If ever a stock seemed like it was squarely in the crosshairs of the fiscal cliff, it's aviation giant Boeing.

The company does a lot of business making planes for the U.S. military. And if we go over the cliff – the defense budget will be slashed by more than $50 billion.

Considering the circumstances, you'd think the price action in a stock like Boeing would be terrible.

But it's not.

Boeing is within a stone's throw of its 52-week high.

And -- according to technical analysis from Bob Lang, a Cramer colleague at - the action in Boeing's chart suggest the stock has room to run.


Looking at the chart, Lang noted that in recent days, the price action in Boeing has been quite strong.
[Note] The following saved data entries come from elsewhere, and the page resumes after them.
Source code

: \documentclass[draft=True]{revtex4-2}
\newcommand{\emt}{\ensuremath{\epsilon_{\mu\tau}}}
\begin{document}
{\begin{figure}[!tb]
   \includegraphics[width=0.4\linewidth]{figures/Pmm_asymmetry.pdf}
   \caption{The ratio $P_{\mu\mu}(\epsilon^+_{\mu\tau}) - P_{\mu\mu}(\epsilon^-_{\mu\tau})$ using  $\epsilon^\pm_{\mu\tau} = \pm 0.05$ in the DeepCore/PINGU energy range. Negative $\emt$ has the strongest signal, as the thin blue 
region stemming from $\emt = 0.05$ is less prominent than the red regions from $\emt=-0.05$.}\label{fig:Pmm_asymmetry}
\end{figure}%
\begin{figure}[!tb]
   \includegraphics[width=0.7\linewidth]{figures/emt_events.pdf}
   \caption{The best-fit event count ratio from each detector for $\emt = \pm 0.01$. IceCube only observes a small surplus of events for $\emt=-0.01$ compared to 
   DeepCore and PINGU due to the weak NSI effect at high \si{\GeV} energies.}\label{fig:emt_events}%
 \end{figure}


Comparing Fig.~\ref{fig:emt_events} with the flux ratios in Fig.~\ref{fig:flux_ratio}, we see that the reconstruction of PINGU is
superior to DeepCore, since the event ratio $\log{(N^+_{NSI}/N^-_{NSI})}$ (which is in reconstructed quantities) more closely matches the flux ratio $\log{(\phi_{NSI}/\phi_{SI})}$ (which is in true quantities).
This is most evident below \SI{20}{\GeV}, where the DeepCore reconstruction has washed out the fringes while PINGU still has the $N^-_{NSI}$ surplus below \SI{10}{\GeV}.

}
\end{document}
Not only has the stock gone higher, but it has done so on solid and rising volume.

"This is a classic sign that big institutional buyers are accumulating the stock, and when the big boys get behind something, they have a tremendous amount of firepower to push it higher," said Cramer on Tuesday's broadcast.

Also patterns in the charts suggest Boeing has a strong floor of support at just under $69 - and it's been tested repeatedly. In other words, if the stock declines it shouldn't decline much below $69, according to the analysis.

Second, after Boeing's big rally on Friday, where it vaulted more than $2 in a single session, this stock is now trading above all of its key moving averages.

Boeing has broken out over the 10-day moving average, a short-term measure of its trajectory, it's broken out over the 50-day moving average, a medium-term measure of its trajectory, and most important, with the move on Friday, the stock has broken out over its 200-day moving average, a long-term measure of its trajectory.

All told, the strong technicals – outlined above –are enough to attract buyers.

But that's not all – Cramer said the fundamentals are equally attractive.

"Sure, they do a decent amount of defense business, but some of that is with other countries, and more important, the vast bulk of Boeing's clients are not governments, they're commercial aerospace players," reminded Cramer.

Also, with the price of oil still relatively high, airlines are looking to buy new planes that are lighter and far more fuel efficient.

"Plus, not only has Boeing gotten the 787 Dreamliner in the sky and shipped off to customers, but they're now working on a new, larger version of the Dreamliner," said Cramer. That should also attract new buyers among the commercial airlines.

What's the bottom line?

"Just because a company seems like it's in the crosshairs of the fiscal cliff, doesn't mean its stock can't go higher. Looking at both the technicals and fundamentals in Boeing, the stock appears to have wings," said Cramer.